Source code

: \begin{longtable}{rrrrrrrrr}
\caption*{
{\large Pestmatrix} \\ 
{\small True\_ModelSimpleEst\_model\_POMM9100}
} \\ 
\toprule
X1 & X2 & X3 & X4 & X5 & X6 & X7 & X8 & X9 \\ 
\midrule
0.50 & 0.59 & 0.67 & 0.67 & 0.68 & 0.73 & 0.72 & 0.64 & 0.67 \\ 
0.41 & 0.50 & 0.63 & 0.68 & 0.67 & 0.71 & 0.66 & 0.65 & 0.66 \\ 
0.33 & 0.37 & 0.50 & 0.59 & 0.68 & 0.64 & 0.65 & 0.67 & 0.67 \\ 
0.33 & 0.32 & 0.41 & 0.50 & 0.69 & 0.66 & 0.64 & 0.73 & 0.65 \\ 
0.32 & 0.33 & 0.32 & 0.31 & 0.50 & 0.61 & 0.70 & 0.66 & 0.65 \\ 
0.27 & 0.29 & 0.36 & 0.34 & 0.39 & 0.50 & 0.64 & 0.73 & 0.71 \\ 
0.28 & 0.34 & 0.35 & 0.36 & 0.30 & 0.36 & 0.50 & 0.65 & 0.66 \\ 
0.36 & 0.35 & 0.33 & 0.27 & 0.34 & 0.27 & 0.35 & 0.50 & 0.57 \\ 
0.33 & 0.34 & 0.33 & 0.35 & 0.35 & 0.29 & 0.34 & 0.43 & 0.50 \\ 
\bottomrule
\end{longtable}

★ ★ ★ ★ ★ ★ ★

■ Requirement ■
What lines in the material mention "longtable"? Copy every one of them.

■ Exercise response ■
: \begin{longtable}{rrrrrrrrr}
\end{longtable}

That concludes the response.